### Information provided
-----

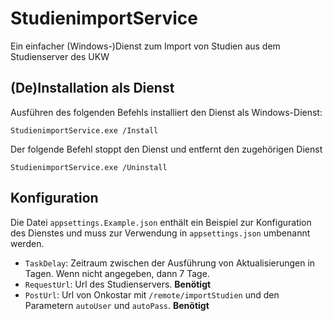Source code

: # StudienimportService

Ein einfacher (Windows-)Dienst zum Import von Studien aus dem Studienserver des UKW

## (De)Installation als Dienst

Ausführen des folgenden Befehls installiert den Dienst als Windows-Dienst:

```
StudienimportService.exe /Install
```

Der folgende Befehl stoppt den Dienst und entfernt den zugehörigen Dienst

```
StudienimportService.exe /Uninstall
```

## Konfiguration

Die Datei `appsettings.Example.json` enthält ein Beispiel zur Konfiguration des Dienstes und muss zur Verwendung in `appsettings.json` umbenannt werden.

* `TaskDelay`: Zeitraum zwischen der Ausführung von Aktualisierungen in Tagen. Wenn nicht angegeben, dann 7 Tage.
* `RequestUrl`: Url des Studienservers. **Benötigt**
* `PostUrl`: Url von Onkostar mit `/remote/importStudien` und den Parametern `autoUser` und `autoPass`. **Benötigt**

-----

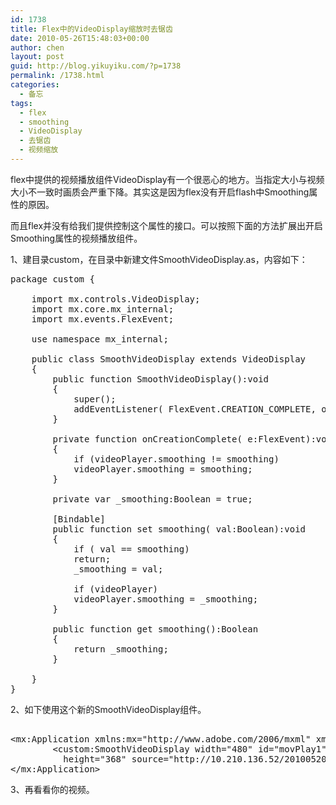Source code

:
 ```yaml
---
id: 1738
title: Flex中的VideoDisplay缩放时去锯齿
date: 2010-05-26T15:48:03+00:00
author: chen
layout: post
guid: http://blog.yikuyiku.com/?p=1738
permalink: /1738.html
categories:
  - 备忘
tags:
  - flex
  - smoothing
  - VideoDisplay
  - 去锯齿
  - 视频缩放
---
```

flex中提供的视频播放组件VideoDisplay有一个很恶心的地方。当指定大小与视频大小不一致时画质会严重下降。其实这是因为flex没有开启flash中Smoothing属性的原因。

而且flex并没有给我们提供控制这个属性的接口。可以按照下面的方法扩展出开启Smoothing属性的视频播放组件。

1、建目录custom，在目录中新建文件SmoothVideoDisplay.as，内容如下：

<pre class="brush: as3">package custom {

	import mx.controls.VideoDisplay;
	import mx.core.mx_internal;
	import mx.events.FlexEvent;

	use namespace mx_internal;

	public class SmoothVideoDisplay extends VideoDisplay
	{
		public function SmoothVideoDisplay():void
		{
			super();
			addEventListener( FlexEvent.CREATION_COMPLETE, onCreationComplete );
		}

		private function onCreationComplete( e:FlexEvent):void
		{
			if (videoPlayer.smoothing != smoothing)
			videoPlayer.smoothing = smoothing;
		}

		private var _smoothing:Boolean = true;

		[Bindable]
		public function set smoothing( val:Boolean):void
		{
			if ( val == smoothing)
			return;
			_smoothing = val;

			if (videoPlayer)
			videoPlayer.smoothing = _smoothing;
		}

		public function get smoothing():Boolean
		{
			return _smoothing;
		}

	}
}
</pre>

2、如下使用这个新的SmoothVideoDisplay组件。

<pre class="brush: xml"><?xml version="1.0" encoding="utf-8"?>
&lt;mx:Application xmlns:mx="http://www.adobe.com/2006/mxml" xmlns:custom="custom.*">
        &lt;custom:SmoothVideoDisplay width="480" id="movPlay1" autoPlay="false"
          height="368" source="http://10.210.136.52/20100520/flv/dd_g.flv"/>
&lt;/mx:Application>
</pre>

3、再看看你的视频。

-----

### Exercise details
Here the output must be the lines above from the line with "Ein einfacher (Windows-)Dienst" to the line with "Url von Onkostar", both included, duplicated word for word and nothing else.

### Written answer
Ein einfacher (Windows-)Dienst zum Import von Studien aus dem Studienserver des UKW

## (De)Installation als Dienst

Ausführen des folgenden Befehls installiert den Dienst als Windows-Dienst:

```
StudienimportService.exe /Install
```

Der folgende Befehl stoppt den Dienst und entfernt den zugehörigen Dienst

```
StudienimportService.exe /Uninstall
```

## Konfiguration

Die Datei `appsettings.Example.json` enthält ein Beispiel zur Konfiguration des Dienstes und muss zur Verwendung in `appsettings.json` umbenannt werden.

* `TaskDelay`: Zeitraum zwischen der Ausführung von Aktualisierungen in Tagen. Wenn nicht angegeben, dann 7 Tage.
* `RequestUrl`: Url des Studienservers. **Benötigt**
* `PostUrl`: Url von Onkostar mit `/remote/importStudien` und den Parametern `autoUser` und `autoPass`. **Benötigt**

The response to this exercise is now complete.